_EXERCISE_
Below are the entries; give again exactly the lines from the one mentioning "a different shape" through the one mentioning "the single-detector event", inclusive.

(Stored data entries)

== Segment start ==

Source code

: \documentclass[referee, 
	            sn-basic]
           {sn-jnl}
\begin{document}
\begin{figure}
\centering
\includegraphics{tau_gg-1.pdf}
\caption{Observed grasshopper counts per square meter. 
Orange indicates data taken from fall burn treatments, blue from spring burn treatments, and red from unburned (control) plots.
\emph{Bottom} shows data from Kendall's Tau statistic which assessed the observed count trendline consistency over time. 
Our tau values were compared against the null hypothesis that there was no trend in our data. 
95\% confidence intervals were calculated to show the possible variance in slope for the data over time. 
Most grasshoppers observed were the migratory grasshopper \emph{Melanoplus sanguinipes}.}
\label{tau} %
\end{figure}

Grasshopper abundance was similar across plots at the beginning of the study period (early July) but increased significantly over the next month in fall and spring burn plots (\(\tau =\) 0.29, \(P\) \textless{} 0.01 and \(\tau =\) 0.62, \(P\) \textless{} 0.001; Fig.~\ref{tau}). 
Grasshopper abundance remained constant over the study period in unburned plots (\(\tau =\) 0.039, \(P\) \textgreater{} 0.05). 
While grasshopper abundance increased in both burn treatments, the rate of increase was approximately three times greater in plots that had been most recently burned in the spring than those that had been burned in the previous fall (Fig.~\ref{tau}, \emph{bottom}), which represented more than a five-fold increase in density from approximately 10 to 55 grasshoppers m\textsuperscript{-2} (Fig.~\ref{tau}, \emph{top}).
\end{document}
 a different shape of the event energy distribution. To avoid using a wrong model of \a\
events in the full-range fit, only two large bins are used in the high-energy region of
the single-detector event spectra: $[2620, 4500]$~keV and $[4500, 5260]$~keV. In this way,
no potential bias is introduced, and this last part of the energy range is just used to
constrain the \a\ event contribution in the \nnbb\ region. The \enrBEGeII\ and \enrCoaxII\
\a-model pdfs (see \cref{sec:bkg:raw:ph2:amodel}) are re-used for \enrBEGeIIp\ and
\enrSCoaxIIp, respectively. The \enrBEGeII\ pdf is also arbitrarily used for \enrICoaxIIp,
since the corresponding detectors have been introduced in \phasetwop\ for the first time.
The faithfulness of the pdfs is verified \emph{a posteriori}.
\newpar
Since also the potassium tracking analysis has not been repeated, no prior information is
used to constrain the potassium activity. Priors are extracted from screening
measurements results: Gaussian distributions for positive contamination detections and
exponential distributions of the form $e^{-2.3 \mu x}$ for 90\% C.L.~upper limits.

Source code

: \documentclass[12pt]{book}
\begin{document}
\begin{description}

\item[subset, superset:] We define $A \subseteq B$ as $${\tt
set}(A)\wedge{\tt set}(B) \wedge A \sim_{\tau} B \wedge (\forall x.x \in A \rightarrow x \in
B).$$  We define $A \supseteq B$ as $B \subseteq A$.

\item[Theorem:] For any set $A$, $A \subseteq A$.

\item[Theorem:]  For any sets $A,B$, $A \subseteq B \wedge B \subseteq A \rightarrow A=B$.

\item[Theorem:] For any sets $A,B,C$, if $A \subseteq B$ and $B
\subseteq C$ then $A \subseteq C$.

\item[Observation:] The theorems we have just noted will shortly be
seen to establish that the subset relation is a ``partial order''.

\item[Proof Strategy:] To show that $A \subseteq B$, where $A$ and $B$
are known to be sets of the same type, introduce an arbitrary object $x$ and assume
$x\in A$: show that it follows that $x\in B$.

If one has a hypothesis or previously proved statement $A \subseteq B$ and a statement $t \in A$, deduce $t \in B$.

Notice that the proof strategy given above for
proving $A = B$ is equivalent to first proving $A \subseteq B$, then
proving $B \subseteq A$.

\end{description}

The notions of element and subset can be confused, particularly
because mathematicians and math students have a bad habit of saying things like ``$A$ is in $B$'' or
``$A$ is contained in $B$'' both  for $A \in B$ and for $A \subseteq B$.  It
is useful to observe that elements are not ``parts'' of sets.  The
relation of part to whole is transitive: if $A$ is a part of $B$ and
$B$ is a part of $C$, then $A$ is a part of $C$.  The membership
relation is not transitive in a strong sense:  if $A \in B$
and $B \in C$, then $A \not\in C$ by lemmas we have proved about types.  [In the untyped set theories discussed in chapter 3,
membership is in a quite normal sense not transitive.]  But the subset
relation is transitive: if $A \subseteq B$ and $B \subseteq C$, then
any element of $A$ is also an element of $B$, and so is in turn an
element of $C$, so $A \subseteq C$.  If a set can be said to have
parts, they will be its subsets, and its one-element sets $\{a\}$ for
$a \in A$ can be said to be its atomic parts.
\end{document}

== Segment end ==

_EXERCISE RESULT_
 a different shape of the event energy distribution. To avoid using a wrong model of \a\
events in the full-range fit, only two large bins are used in the high-energy region of
the single-detector event spectra: $[2620, 4500]$~keV and $[4500, 5260]$~keV. In this way,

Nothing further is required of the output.